ACTION ITEM –
Each line of the entries below that holds "docs" is needed, copied in full.

Records from a collection
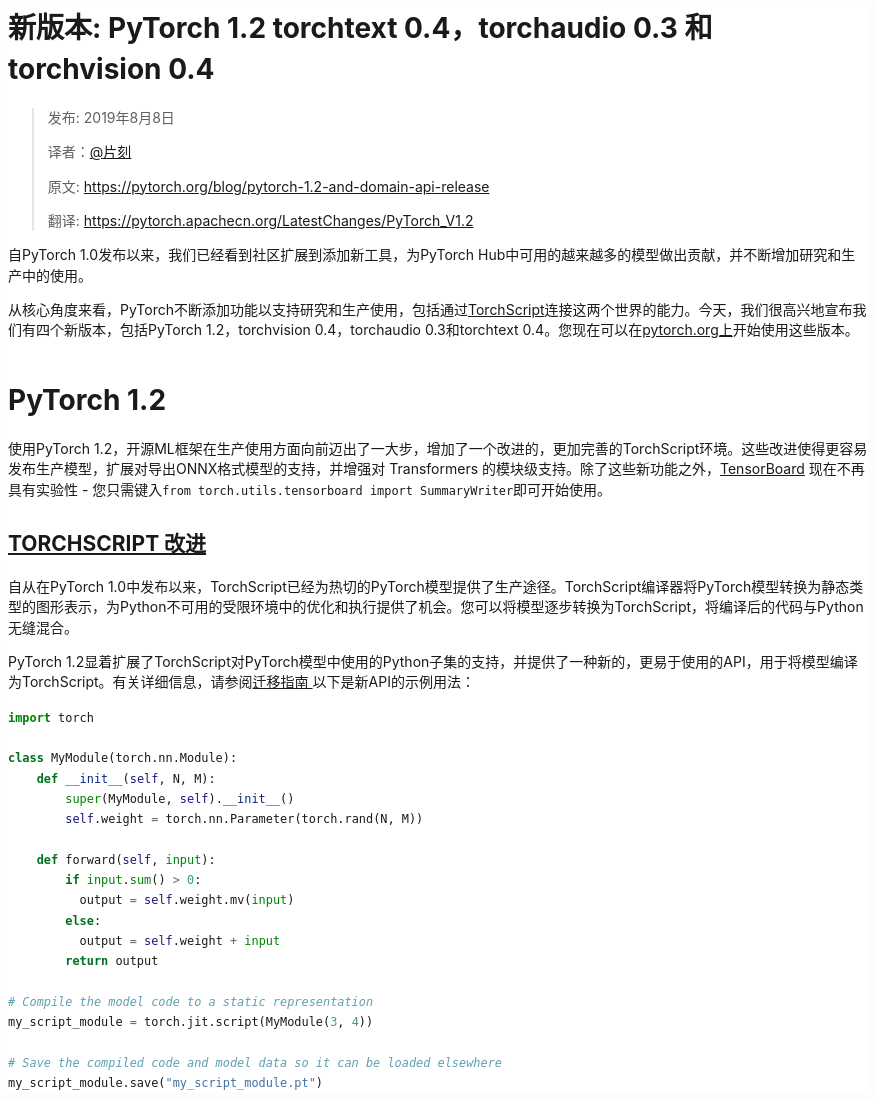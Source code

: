 # 新版本: PyTorch 1.2 torchtext 0.4，torchaudio 0.3 和 torchvision 0.4

> 发布: 2019年8月8日
> 
> 译者：[@片刻](https://github.com/jiangzhonglian)
> 
> 原文: <https://pytorch.org/blog/pytorch-1.2-and-domain-api-release>
> 
> 翻译: <https://pytorch.apachecn.org/LatestChanges/PyTorch_V1.2>


自PyTorch 1.0发布以来，我们已经看到社区扩展到添加新工具，为PyTorch Hub中可用的越来越多的模型做出贡献，并不断增加研究和生产中的使用。

从核心角度来看，PyTorch不断添加功能以支持研究和生产使用，包括通过[TorchScript](https://pytorch.org/docs/stable/jit.html)连接这两个世界的能力。今天，我们很高兴地宣布我们有四个新版本，包括PyTorch 1.2，torchvision 0.4，torchaudio 0.3和torchtext 0.4。您现在可以在[pytorch.org上](https://pytorch.org/get-started/locally/)开始使用这些版本。

# PyTorch 1.2

使用PyTorch 1.2，开源ML框架在生产使用方面向前迈出了一大步，增加了一个改进的，更加完善的TorchScript环境。这些改进使得更容易发布生产模型，扩展对导出ONNX格式模型的支持，并增强对 Transformers 的模块级支持。除了这些新功能之外，[TensorBoard](https://pytorch.org/docs/stable/tensorboard.html) 现在不再具有实验性 - 您只需键入`from torch.utils.tensorboard import SummaryWriter`即可开始使用。

## [TORCHSCRIPT 改进](https://pytorch.org/blog/pytorch-1.2-and-domain-api-release/#torchscript-improvements)

自从在PyTorch 1.0中发布以来，TorchScript已经为热切的PyTorch模型提供了生产途径。TorchScript编译器将PyTorch模型转换为静态类型的图形表示，为Python不可用的受限环境中的优化和执行提供了机会。您可以将模型逐步转换为TorchScript，将编译后的代码与Python无缝混合。

PyTorch 1.2显着扩展了TorchScript对PyTorch模型中使用的Python子集的支持，并提供了一种新的，更易于使用的API，用于将模型编译为TorchScript。有关详细信息，请参阅[迁移指南 ](https://pytorch.org/docs/master/jit.html#migrating-to-pytorch-1-2-recursive-scripting-api)以下是新API的示例用法：


```py
import torch

class MyModule(torch.nn.Module):
    def __init__(self, N, M):
        super(MyModule, self).__init__()
        self.weight = torch.nn.Parameter(torch.rand(N, M))

    def forward(self, input):
        if input.sum() > 0:
          output = self.weight.mv(input)
        else:
          output = self.weight + input
        return output

# Compile the model code to a static representation
my_script_module = torch.jit.script(MyModule(3, 4))

# Save the compiled code and model data so it can be loaded elsewhere
my_script_module.save("my_script_module.pt")
```
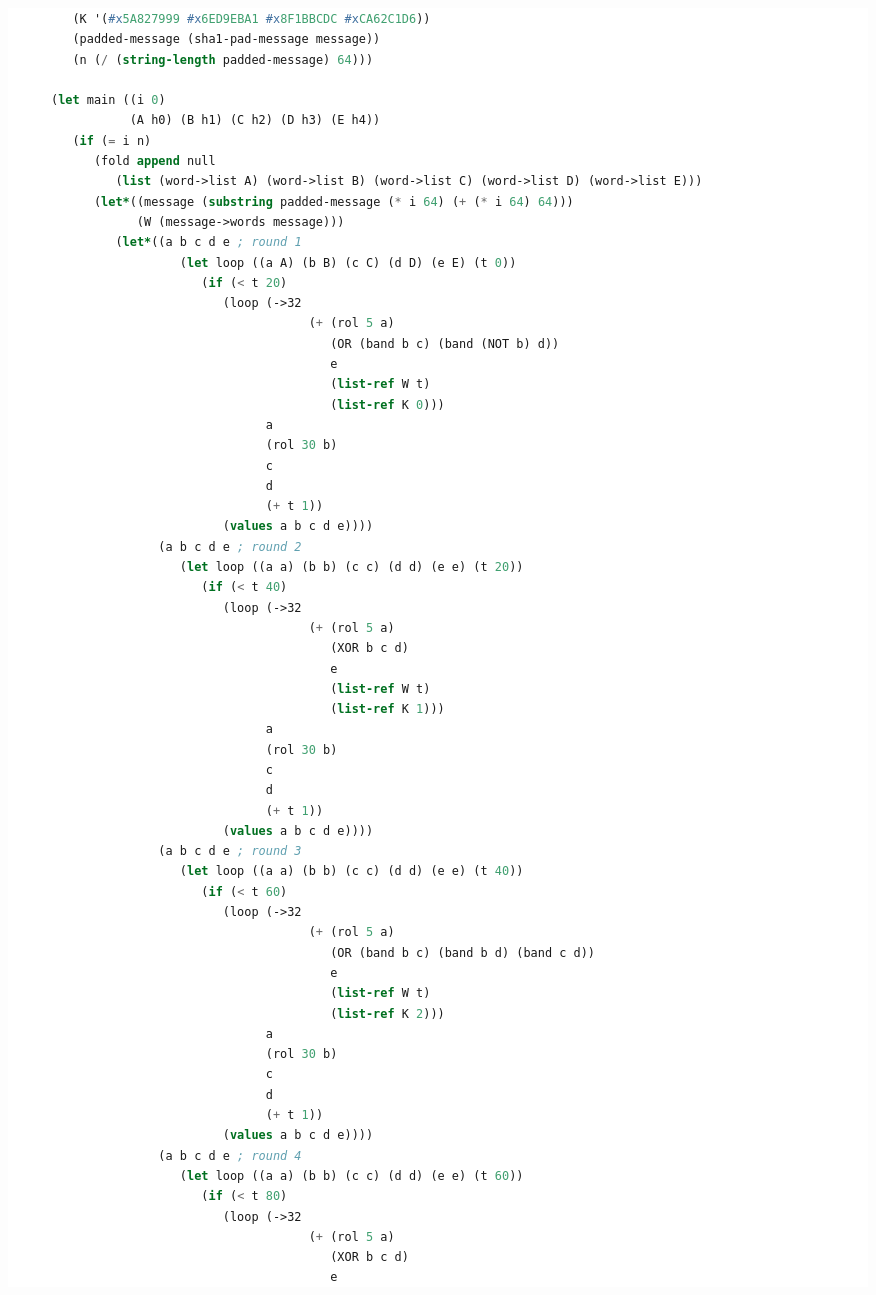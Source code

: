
 ```scheme
         (K '(#x5A827999 #x6ED9EBA1 #x8F1BBCDC #xCA62C1D6))
         (padded-message (sha1-pad-message message))
         (n (/ (string-length padded-message) 64)))

      (let main ((i 0)
                 (A h0) (B h1) (C h2) (D h3) (E h4))
         (if (= i n)
            (fold append null
               (list (word->list A) (word->list B) (word->list C) (word->list D) (word->list E)))
            (let*((message (substring padded-message (* i 64) (+ (* i 64) 64)))
                  (W (message->words message)))
               (let*((a b c d e ; round 1
                        (let loop ((a A) (b B) (c C) (d D) (e E) (t 0))
                           (if (< t 20)
                              (loop (->32
                                          (+ (rol 5 a)
                                             (OR (band b c) (band (NOT b) d))
                                             e
                                             (list-ref W t)
                                             (list-ref K 0)))
                                    a
                                    (rol 30 b)
                                    c
                                    d
                                    (+ t 1))
                              (values a b c d e))))
                     (a b c d e ; round 2
                        (let loop ((a a) (b b) (c c) (d d) (e e) (t 20))
                           (if (< t 40)
                              (loop (->32
                                          (+ (rol 5 a)
                                             (XOR b c d)
                                             e
                                             (list-ref W t)
                                             (list-ref K 1)))
                                    a
                                    (rol 30 b)
                                    c
                                    d
                                    (+ t 1))
                              (values a b c d e))))
                     (a b c d e ; round 3
                        (let loop ((a a) (b b) (c c) (d d) (e e) (t 40))
                           (if (< t 60)
                              (loop (->32
                                          (+ (rol 5 a)
                                             (OR (band b c) (band b d) (band c d))
                                             e
                                             (list-ref W t)
                                             (list-ref K 2)))
                                    a
                                    (rol 30 b)
                                    c
                                    d
                                    (+ t 1))
                              (values a b c d e))))
                     (a b c d e ; round 4
                        (let loop ((a a) (b b) (c c) (d d) (e e) (t 60))
                           (if (< t 80)
                              (loop (->32
                                          (+ (rol 5 a)
                                             (XOR b c d)
                                             e
```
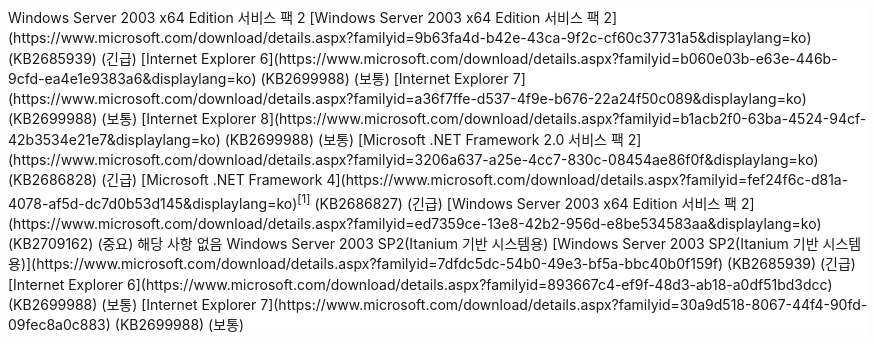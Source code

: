 <tr class="alternateRow">
<td style="border:1px solid black;">
Windows Server 2003 x64 Edition 서비스 팩 2
</td>
<td style="border:1px solid black;">
[Windows Server 2003 x64 Edition 서비스 팩 2](https://www.microsoft.com/download/details.aspx?familyid=9b63fa4d-b42e-43ca-9f2c-cf60c37731a5&displaylang=ko)  
(KB2685939)  
(긴급)
</td>
<td style="border:1px solid black;">
[Internet Explorer 6](https://www.microsoft.com/download/details.aspx?familyid=b060e03b-e63e-446b-9cfd-ea4e1e9383a6&displaylang=ko)  
(KB2699988)  
(보통)  
[Internet Explorer 7](https://www.microsoft.com/download/details.aspx?familyid=a36f7ffe-d537-4f9e-b676-22a24f50c089&displaylang=ko)  
(KB2699988)  
(보통)  
[Internet Explorer 8](https://www.microsoft.com/download/details.aspx?familyid=b1acb2f0-63ba-4524-94cf-42b3534e21e7&displaylang=ko)  
(KB2699988)  
(보통)
</td>
<td style="border:1px solid black;">
[Microsoft .NET Framework 2.0 서비스 팩 2](https://www.microsoft.com/download/details.aspx?familyid=3206a637-a25e-4cc7-830c-08454ae86f0f&displaylang=ko)  
(KB2686828)  
(긴급)  
[Microsoft .NET Framework 4](https://www.microsoft.com/download/details.aspx?familyid=fef24f6c-d81a-4078-af5d-dc7d0b53d145&displaylang=ko)<sup>[1]</sup>
(KB2686827)  
(긴급)
</td>
<td style="border:1px solid black;">
[Windows Server 2003 x64 Edition 서비스 팩 2](https://www.microsoft.com/download/details.aspx?familyid=ed7359ce-13e8-42b2-956d-e8be534583aa&displaylang=ko)  
(KB2709162)  
(중요)
</td>
<td style="border:1px solid black;">
해당 사항 없음
</td>
</tr>
<tr>
<td style="border:1px solid black;">
Windows Server 2003 SP2(Itanium 기반 시스템용)
</td>
<td style="border:1px solid black;">
[Windows Server 2003 SP2(Itanium 기반 시스템용)](https://www.microsoft.com/download/details.aspx?familyid=7dfdc5dc-54b0-49e3-bf5a-bbc40b0f159f)  
(KB2685939)  
(긴급)
</td>
<td style="border:1px solid black;">
[Internet Explorer 6](https://www.microsoft.com/download/details.aspx?familyid=893667c4-ef9f-48d3-ab18-a0df51bd3dcc)  
(KB2699988)  
(보통)  
[Internet Explorer 7](https://www.microsoft.com/download/details.aspx?familyid=30a9d518-8067-44f4-90fd-09fec8a0c883)  
(KB2699988)  
(보통)
</td>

COMPLETED EXERCISE –
从核心角度来看，PyTorch不断添加功能以支持研究和生产使用，包括通过[TorchScript](https://pytorch.org/docs/stable/jit.html)连接这两个世界的能力。今天，我们很高兴地宣布我们有四个新版本，包括PyTorch 1.2，torchvision 0.4，torchaudio 0.3和torchtext 0.4。您现在可以在[pytorch.org上](https://pytorch.org/get-started/locally/)开始使用这些版本。
使用PyTorch 1.2，开源ML框架在生产使用方面向前迈出了一大步，增加了一个改进的，更加完善的TorchScript环境。这些改进使得更容易发布生产模型，扩展对导出ONNX格式模型的支持，并增强对 Transformers 的模块级支持。除了这些新功能之外，[TensorBoard](https://pytorch.org/docs/stable/tensorboard.html) 现在不再具有实验性 - 您只需键入`from torch.utils.tensorboard import SummaryWriter`即可开始使用。
PyTorch 1.2显着扩展了TorchScript对PyTorch模型中使用的Python子集的支持，并提供了一种新的，更易于使用的API，用于将模型编译为TorchScript。有关详细信息，请参阅[迁移指南 ](https://pytorch.org/docs/master/jit.html#migrating-to-pytorch-1-2-recursive-scripting-api)以下是新API的示例用法：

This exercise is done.